Metaphors; Dangerous or Welcoming?

Penelope J Brook

The world begins at a kitchen table.
– Joy Harjo, “Perhaps the World Ends Here”

Whenever someone asks me, “What are you studying?” I always pause. Do I say Integrated Studies, see the blank look, and then wait for them to ask me what it is? Or do I just simplify things and say Cultural Studies? But of course, that answer is usually followed by more questions about what type of culture I study. Or what about Cultural Studies? These are all perfectly valid questions of course; but, after two years, even I’m not so sure how to tackle these questions with any amount of accuracy. Is this bad? Well, I don’t think so. Why? Because Integrated Studies has given me a voice. That is to say, I have found my voice, calling and passion in Integrated Studies.

While I do not recall specifically when this happened, it has happened nonetheless. Perhaps the memory of plodding through my first reading of Marx and thinking there is no way I will ever understand this remains too fresh. Really, what am/was I thinking? Karl Marx, Jean-Jacques Rousseau, Georg Wilhelm Friedrich Hegel, Friedrich Engels, Martin Heidegger, and Roland Barthes were all late great men with immensely important things to say; things I initially felt I would never be able to comprehend. And don’t get me started on trying to tackle Gayatri Chakravorty Spivak’s “Can the Subaltern Speak?” (Oh, I really must remember to finish that one.) Of course, there are others as well, some very much alive and still producing work like Stuart Hall, bell hooks, Joe Moran, Natalie Fenton, Henry Giroux, and Paula Allman (Paula Allman passed in 2011, and Stuart Hall passed in February of 2014 - Ed). There were also others I didn’t like at all, although it is possibly a good sign that I can’t recall any of their names.

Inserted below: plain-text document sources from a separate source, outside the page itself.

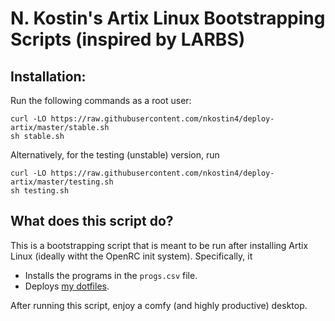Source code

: # N. Kostin's Artix Linux Bootstrapping Scripts (inspired by LARBS)

## Installation:

Run the following commands as a root user:

```
curl -LO https://raw.githubusercontent.com/nkostin4/deploy-artix/master/stable.sh
sh stable.sh
```

Alternatively, for the testing (unstable) version, run

```
curl -LO https://raw.githubusercontent.com/nkostin4/deploy-artix/master/testing.sh
sh testing.sh
```

## What does this script do?

This is a bootstrapping script that is meant to be run after installing Artix Linux (ideally witht the OpenRC init system). Specifically, it

- Installs the programs in the `progs.csv` file.
- Deploys [my dotfiles](https://github.com/nkostin4/circles).

After running this script, enjoy a comfy (and highly productive) desktop.
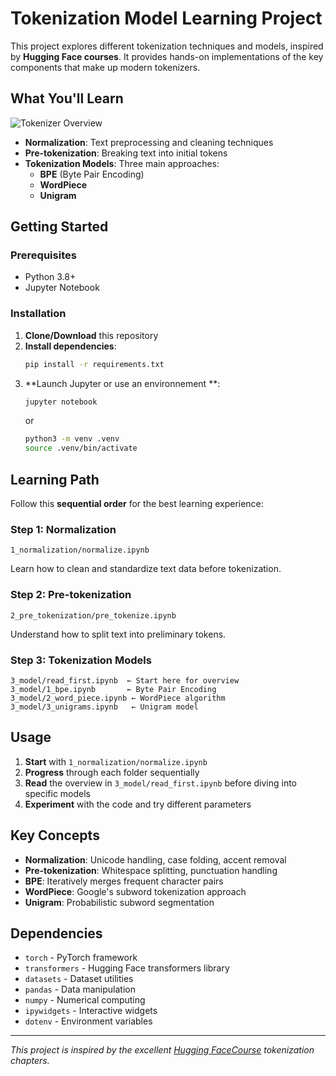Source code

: # Tokenization Model Learning Project

This project explores different tokenization techniques and models, inspired by **Hugging Face courses**. It provides hands-on implementations of the key components that make up modern tokenizers.

## What You'll Learn

![Tokenizer Overview](public/tokenizer.png)

- **Normalization**: Text preprocessing and cleaning techniques
- **Pre-tokenization**: Breaking text into initial tokens
- **Tokenization Models**: Three main approaches:
  - **BPE** (Byte Pair Encoding)
  - **WordPiece** 
  - **Unigram**

## Getting Started

### Prerequisites
- Python 3.8+
- Jupyter Notebook

### Installation

1. **Clone/Download** this repository
2. **Install dependencies**:
   ```bash
   pip install -r requirements.txt
   ```
3. **Launch Jupyter or use an environnement **:
   ```bash
   jupyter notebook 
   ```
   or
   ```bash
   python3 -m venv .venv
   source .venv/bin/activate
   ```

## Learning Path

Follow this **sequential order** for the best learning experience:

### Step 1: Normalization
```
1_normalization/normalize.ipynb
```
Learn how to clean and standardize text data before tokenization.

### Step 2: Pre-tokenization  
```
2_pre_tokenization/pre_tokenize.ipynb
```
Understand how to split text into preliminary tokens.

### Step 3: Tokenization Models
```
3_model/read_first.ipynb  ← Start here for overview
3_model/1_bpe.ipynb       ← Byte Pair Encoding
3_model/2_word_piece.ipynb ← WordPiece algorithm  
3_model/3_unigrams.ipynb   ← Unigram model
```

## Usage

1. **Start** with `1_normalization/normalize.ipynb`
2. **Progress** through each folder sequentially
3. **Read** the overview in `3_model/read_first.ipynb` before diving into specific models
4. **Experiment** with the code and try different parameters

## Key Concepts

- **Normalization**: Unicode handling, case folding, accent removal
- **Pre-tokenization**: Whitespace splitting, punctuation handling
- **BPE**: Iteratively merges frequent character pairs
- **WordPiece**: Google's subword tokenization approach
- **Unigram**: Probabilistic subword segmentation

## Dependencies

- `torch` - PyTorch framework
- `transformers` - Hugging Face transformers library
- `datasets` - Dataset utilities
- `pandas` - Data manipulation
- `numpy` - Numerical computing
- `ipywidgets` - Interactive widgets
- `dotenv` - Environment variables

---

*This project is inspired by the excellent [Hugging FaceCourse](https://huggingface.co) tokenization chapters.*
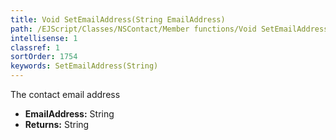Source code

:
 ```yaml
---
title: Void SetEmailAddress(String EmailAddress)
path: /EJScript/Classes/NSContact/Member functions/Void SetEmailAddress(String p_0)
intellisense: 1
classref: 1
sortOrder: 1754
keywords: SetEmailAddress(String)
---
```



The contact email address



* **EmailAddress:** String
* **Returns:** String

I was so scared upon writing my first paper that I elicited help from a colleague and friend: something I would have never dreamed of doing before, ever. Help? I don’t need help. Well, I am glad I reached out as I learnt a lot working with her. I will forever be grateful for her patience, which must have been difficult since I had chosen to apply masculine hegemony to a modern day article. (Thankfully, she knew a little on the subject.) So with my first paper under my belt and a respectable pass I knew I was going to be all right.

Yet, it wasn’t until I was reading Marx again that something clicked. I was actually understanding what I was reading and, lo and behold, I was enjoying it too. I was not only finding pleasure in what I was doing, but I was also dropping other things, like work and friends to work on assignments or postings. Furthermore, I no longer feared my courses, but rather devoured them, excitedly opening all my textbook packages, examining and reading ahead if I could. In one situation I had finished a whole book before the class had even started.

To me, Integrated Studies is my metaphor and is dependent upon me noticing things, building links, and trying to make connections. Sometimes it is things I may have known before, but wasn’t quite sure how to articulate. Other times, it may have been some point of view I hadn’t even considered; nevertheless, those old men and, of course, some women as well, have helped me find my words and voice. This is my relationship with them. They are my resources, my material, and what I use to express myself. I am no longer afraid of them. They are my friends and will remain so for many more years to come.